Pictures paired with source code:
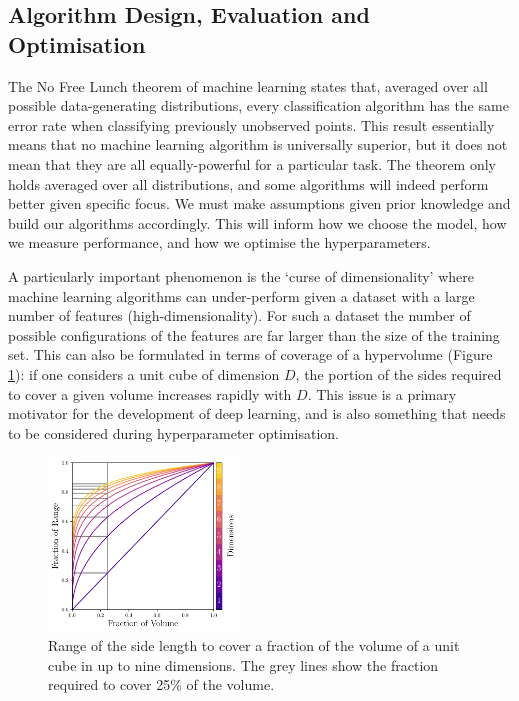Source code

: \subsection{Algorithm Design, Evaluation and Optimisation}

The No Free Lunch theorem of machine learning \cite{NoFreeLunch} states that, averaged over all possible data-generating distributions, every classification algorithm has the same error rate when classifying previously unobserved points.
This result essentially means that no machine learning algorithm is universally superior, but it does not mean that they are all equally-powerful for a particular task. 
The theorem only holds averaged over all distributions, and some algorithms will indeed perform better given specific focus. We must make assumptions given prior knowledge and build our algorithms accordingly.
This will inform how we choose the model, how we measure performance, and how we optimise the hyperparameters. 


A particularly important phenomenon is the `curse of dimensionality' \cite{elementsOfStatsLearning} where machine learning algorithms can under-perform given a dataset with a large number of features (high-dimensionality).
For such a dataset the number of possible configurations of the features are far larger than the size of the training set. 
This can also be formulated in terms of coverage of a hypervolume (Figure \ref{fig:machine_learning:curse_of_dimensionality}): if one considers a unit cube of dimension $D$, the portion of the sides required to cover a given volume increases rapidly with $D$.
This issue is a primary motivator for the development of deep learning, and is also something that needs to be considered during hyperparameter optimisation. 
\begin{figure}[h!]
    \begin{center}
        \includegraphics[width=0.45\textwidth]{figures/machine_learning/curse_of_dimensionality.pdf}
    \end{center}
    \caption{Range of the side length to cover a fraction of the volume of a unit cube in up to nine dimensions. The grey lines show the fraction required to cover 25\% of the volume.}
        \label{fig:machine_learning:curse_of_dimensionality}
\end{figure}


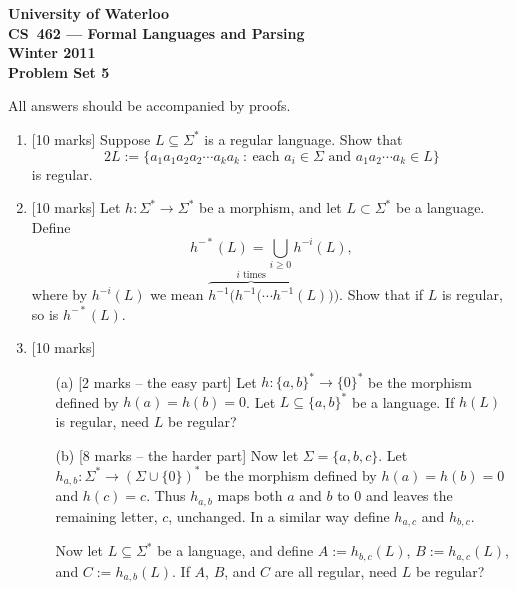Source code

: \documentclass[12pt]{article}
\begin{document}
\begin{center}
\large\bf University of Waterloo\\
CS~462 --- Formal Languages and Parsing\\
Winter 2011\\
Problem Set 5\\
\end{center}

\bigskip


\smallskip


\bigskip\bigskip

All answers should be accompanied by proofs.

\begin{enumerate}

\item{} [10 marks]
Suppose $L \subseteq \Sigma^*$ is a regular language.  Show that
$$2L := \lbrace a_1 a_1 a_2 a_2 \cdots a_k a_k \ : \ 
\text{each $a_i \in \Sigma$ and $a_1 a_2 \cdots a_k \in L$} \rbrace$$
is regular.

\item{} [10 marks] Let $h: \Sigma^* \rightarrow \Sigma^*$ be a morphism,
and let $L \subset \Sigma^*$ be a language.  Define
$$h^{-*} (L) = \bigcup_{i \geq 0} h^{-i} (L),$$
where by $h^{-i}(L)$ we mean $\overbrace{h^{-1} ( h^{-1} ( \cdots h^{-1}}^{i
 \text{ times}} (L)))$.
Show that if $L$ is regular, so is $h^{-*} (L)$.

\item{} [10 marks]
\begin{itemize}
\item[(a)]  [2 marks -- the easy part]
Let $h: \lbrace a,b \rbrace^* \rightarrow \lbrace 0 \rbrace^*$
be the morphism defined by $h(a) = h(b) = 0$.
Let $L \subseteq \lbrace a,b \rbrace^*$ be a language.
If $h(L)$ is regular, need
$L$ be regular?  

\item[(b)]  [8 marks -- the harder part] Now let $\Sigma = \lbrace a,b, c \rbrace$.
Let $h_{a,b}: \Sigma^* \rightarrow (\Sigma \cup \lbrace 0 \rbrace)^*$ be the morphism
defined by $h(a) = h(b) = 0$ and $h(c) = c$.  
Thus $h_{a,b}$ maps both $a$ and $b$ to $0$ and leaves the remaining letter,
$c$, unchanged.  In a similar way define
$h_{a,c}$ and $h_{b,c}$.  
\medskip

Now let $L \subseteq \Sigma^* $ be a language, and define
$A := h_{b,c}(L)$, $B := h_{a,c}(L)$, and $C := h_{a, b}(L)$.
If $A$, $B$, and $C$ are all regular, need $L$ be regular?

\end{itemize}

\end{enumerate}
\end{document}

EXERCISE AIM:
Print the data word for word and omit the pictures.

WRITTEN ANSWER:
Source code

: \subsection{Algorithm Design, Evaluation and Optimisation}

The No Free Lunch theorem of machine learning \cite{NoFreeLunch} states that, averaged over all possible data-generating distributions, every classification algorithm has the same error rate when classifying previously unobserved points.
This result essentially means that no machine learning algorithm is universally superior, but it does not mean that they are all equally-powerful for a particular task. 
The theorem only holds averaged over all distributions, and some algorithms will indeed perform better given specific focus. We must make assumptions given prior knowledge and build our algorithms accordingly.
This will inform how we choose the model, how we measure performance, and how we optimise the hyperparameters. 


A particularly important phenomenon is the `curse of dimensionality' \cite{elementsOfStatsLearning} where machine learning algorithms can under-perform given a dataset with a large number of features (high-dimensionality).
For such a dataset the number of possible configurations of the features are far larger than the size of the training set. 
This can also be formulated in terms of coverage of a hypervolume (Figure \ref{fig:machine_learning:curse_of_dimensionality}): if one considers a unit cube of dimension $D$, the portion of the sides required to cover a given volume increases rapidly with $D$.
This issue is a primary motivator for the development of deep learning, and is also something that needs to be considered during hyperparameter optimisation. 
\begin{figure}[h!]
    \begin{center}
        \includegraphics[width=0.45\textwidth]{figures/machine_learning/curse_of_dimensionality.pdf}
    \end{center}
    \caption{Range of the side length to cover a fraction of the volume of a unit cube in up to nine dimensions. The grey lines show the fraction required to cover 25\% of the volume.}
        \label{fig:machine_learning:curse_of_dimensionality}
\end{figure}


Source code

: \documentclass[12pt]{article}
\begin{document}
\begin{center}
\large\bf University of Waterloo\\
CS~462 --- Formal Languages and Parsing\\
Winter 2011\\
Problem Set 5\\
\end{center}

\bigskip


\smallskip


\bigskip\bigskip

All answers should be accompanied by proofs.

\begin{enumerate}

\item{} [10 marks]
Suppose $L \subseteq \Sigma^*$ is a regular language.  Show that
$$2L := \lbrace a_1 a_1 a_2 a_2 \cdots a_k a_k \ : \ 
\text{each $a_i \in \Sigma$ and $a_1 a_2 \cdots a_k \in L$} \rbrace$$
is regular.

\item{} [10 marks] Let $h: \Sigma^* \rightarrow \Sigma^*$ be a morphism,
and let $L \subset \Sigma^*$ be a language.  Define
$$h^{-*} (L) = \bigcup_{i \geq 0} h^{-i} (L),$$
where by $h^{-i}(L)$ we mean $\overbrace{h^{-1} ( h^{-1} ( \cdots h^{-1}}^{i
 \text{ times}} (L)))$.
Show that if $L$ is regular, so is $h^{-*} (L)$.

\item{} [10 marks]
\begin{itemize}
\item[(a)]  [2 marks -- the easy part]
Let $h: \lbrace a,b \rbrace^* \rightarrow \lbrace 0 \rbrace^*$
be the morphism defined by $h(a) = h(b) = 0$.
Let $L \subseteq \lbrace a,b \rbrace^*$ be a language.
If $h(L)$ is regular, need
$L$ be regular?  

\item[(b)]  [8 marks -- the harder part] Now let $\Sigma = \lbrace a,b, c \rbrace$.
Let $h_{a,b}: \Sigma^* \rightarrow (\Sigma \cup \lbrace 0 \rbrace)^*$ be the morphism
defined by $h(a) = h(b) = 0$ and $h(c) = c$.  
Thus $h_{a,b}$ maps both $a$ and $b$ to $0$ and leaves the remaining letter,
$c$, unchanged.  In a similar way define
$h_{a,c}$ and $h_{b,c}$.  
\medskip

Now let $L \subseteq \Sigma^* $ be a language, and define
$A := h_{b,c}(L)$, $B := h_{a,c}(L)$, and $C := h_{a, b}(L)$.
If $A$, $B$, and $C$ are all regular, need $L$ be regular?

\end{itemize}

\end{enumerate}
\end{document}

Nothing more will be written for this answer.